So, you have beliefs and concerns that you want to share with your daughter but she is not interested. How could you voice what you want to express to her in a way that feels authentic to you and what you stand for, without pressure or judgment…and then let go of the outcome? As a parent, you can have influence but not control - it's important to recognize the difference. 

If your daughter doesn't even want to engage in a conversation with you about these things, remember that there are other ways to have that influence. Just by being who you are, striving to live out your beliefs every day in the way you speak, act, make decisions, and especially how you interact with her - all of this makes a difference, even if in the moment it seems like she isn't paying attention. 

That's another one of the many really hard things about parenting - that infuriating, exasperating way that kids. just. don't. LISTEN!! They tune you out, completely oblivious to your efforts to get their attention…or seem to be, anyway. The truth is, our kids listen and observe much more than we think they do. They're always absorbing what they hear and see from us, and from the home environment we've created, even when it seems like they're on a different planet. So, believe me, what you are giving to your daughter in all these ways matters, even if it doesn't seem to matter to her. Even though it's a painful stage for you, I encourage you to send all the messages you can to her about how much you love her and accept her for who she is no matter what - even if you and she couldn't be more different - and that you're here for her. And who knows what shifts will take place in your daughter's life and growth over the next few years? She may yet come back around to the values you raised her with. Try to have patience with her process.

I hope this is helpful to you. Sending you strength for this stage of your parenting journey!

****

My children's school recently hired its first-ever armed security guard. I'm feeling pretty conflicted about it. Obviously, I want school to be a safe place for my kids, and as we've unfortunately seen many times, terrible violence does sometimes happen in schools. But I'm not sure how I feel about the idea of my children seeing someone with a gun every day. I'm worried that they'll have questions about why there's a man with a weapon in their school, and I won't know how to answer them. I don't want them to have to be exposed to any awareness of violence and dangerous people; they're just little kids. How should I handle this?

Your question points to a struggle I think many parents feel: How do we talk with our young children about evil? It's reality, of course - there are people in the world who make very bad choices around hurting others, sometimes on a massive scale…but our hearts hurt at the thought of marring our children's innocent view of life. What do we say, and when, and how?
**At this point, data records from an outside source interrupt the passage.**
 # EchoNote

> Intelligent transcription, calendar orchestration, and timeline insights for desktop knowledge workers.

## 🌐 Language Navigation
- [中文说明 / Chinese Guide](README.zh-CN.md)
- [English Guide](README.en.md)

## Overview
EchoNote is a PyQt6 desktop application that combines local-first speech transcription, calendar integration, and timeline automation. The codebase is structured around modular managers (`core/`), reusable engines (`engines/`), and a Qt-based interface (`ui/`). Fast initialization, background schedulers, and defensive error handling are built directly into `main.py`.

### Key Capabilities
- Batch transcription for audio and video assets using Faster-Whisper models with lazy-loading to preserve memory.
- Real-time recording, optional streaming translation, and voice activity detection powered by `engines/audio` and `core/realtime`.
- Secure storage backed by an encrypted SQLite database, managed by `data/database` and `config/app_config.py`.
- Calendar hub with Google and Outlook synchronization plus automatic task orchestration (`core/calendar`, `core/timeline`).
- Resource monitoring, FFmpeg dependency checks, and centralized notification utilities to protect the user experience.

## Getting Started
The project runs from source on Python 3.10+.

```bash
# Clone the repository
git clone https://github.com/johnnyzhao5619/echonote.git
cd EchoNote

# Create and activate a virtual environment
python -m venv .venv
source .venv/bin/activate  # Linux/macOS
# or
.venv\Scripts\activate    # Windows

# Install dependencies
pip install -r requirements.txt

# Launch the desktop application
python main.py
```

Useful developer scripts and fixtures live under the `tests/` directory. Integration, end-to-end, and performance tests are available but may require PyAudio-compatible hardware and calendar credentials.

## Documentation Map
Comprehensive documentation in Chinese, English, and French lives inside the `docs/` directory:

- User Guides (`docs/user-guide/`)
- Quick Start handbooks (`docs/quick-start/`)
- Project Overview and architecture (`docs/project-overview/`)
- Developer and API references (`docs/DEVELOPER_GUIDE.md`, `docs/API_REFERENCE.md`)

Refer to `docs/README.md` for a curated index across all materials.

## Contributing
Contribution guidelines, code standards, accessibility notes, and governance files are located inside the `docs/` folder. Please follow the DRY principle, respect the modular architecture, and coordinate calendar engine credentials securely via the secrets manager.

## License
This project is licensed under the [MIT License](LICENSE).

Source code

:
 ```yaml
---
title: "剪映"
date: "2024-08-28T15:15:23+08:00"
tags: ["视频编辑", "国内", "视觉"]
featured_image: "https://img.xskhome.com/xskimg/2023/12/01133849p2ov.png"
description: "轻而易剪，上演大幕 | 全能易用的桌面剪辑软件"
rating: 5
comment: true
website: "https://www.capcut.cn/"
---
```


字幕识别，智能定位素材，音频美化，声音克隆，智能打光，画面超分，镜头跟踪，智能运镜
First, I want to suggest something that I hope you'll find encouraging: Most likely, you feel worse about this situation than your children will. You are looking at the new school security guard with a whole context of violence in the world that your kids don't have yet. With that context comes feelings of heaviness, sadness, and worry, but this doesn't have to be your kids' experience. Your children will take their cues from you. If you choose to answer their questions with all that heaviness and concern about violence that you feel, they'll understand that this is something to be feared. But you could choose to make it lighter and simpler, to focus on the idea of safety versus danger, to emphasize to them that this man is a friend who is there to help the school. These kind of responses could help them see the guard in a positive light, and might result in less questions in the end. What else could you say to help frame things positively for your children?

This situation is actually a perfect opportunity for you to take some time to consider how you want to treat difficult conversations with your children as they grow older. What will your approach be - to avoid hard questions or to engage with them? The truth is, your kids will learn about the darker aspects of life in this world at some point. My question to you is: Do you want them to find out from others, or from their own difficult experiences and exposures? Or do you want to have the chance to talk with them, to help frame these topics, and to create a space for them to express how they feel and think about these things within the safety of their relationship with you? 

The good news is that none of this has to happen all at once. Your kids are young, with many years of growing up ahead of them. What's most important is the kind of space you choose to make in your relationship with them for the hard stuff. You can't spare them from it, but you can walk with them through it.

Wishing you and your entire family safety and closeness always!

 

Previous columns:

 

Sarah encourages you to reach out to her with requests for advice! Please send your questions to advice@aflds.org.  Anonymous and secure.

 

Sarah Perron is a Certified Transformational Life Coach. Her passion is to help people create a powerful vision for their lives, identify and eliminate anything that holds them back, and step into their own unique greatness and mission in the world. She believes deeply in the power of coaching to bring fresh perspectives, ideas, and motivation to anyone who wants to thrive in life. Sarah works with clients one-on-one and in group coaching programs and presents exciting workshops on self-development topics. You can follow her on her YouTube channel Find Your Fire.

 

You are invited to book a complimentary coaching call with Sarah! Please visit https://calendly.com/sarahperroncoaching/45min to choose a time that's convenient for you. She looks forward to meeting you!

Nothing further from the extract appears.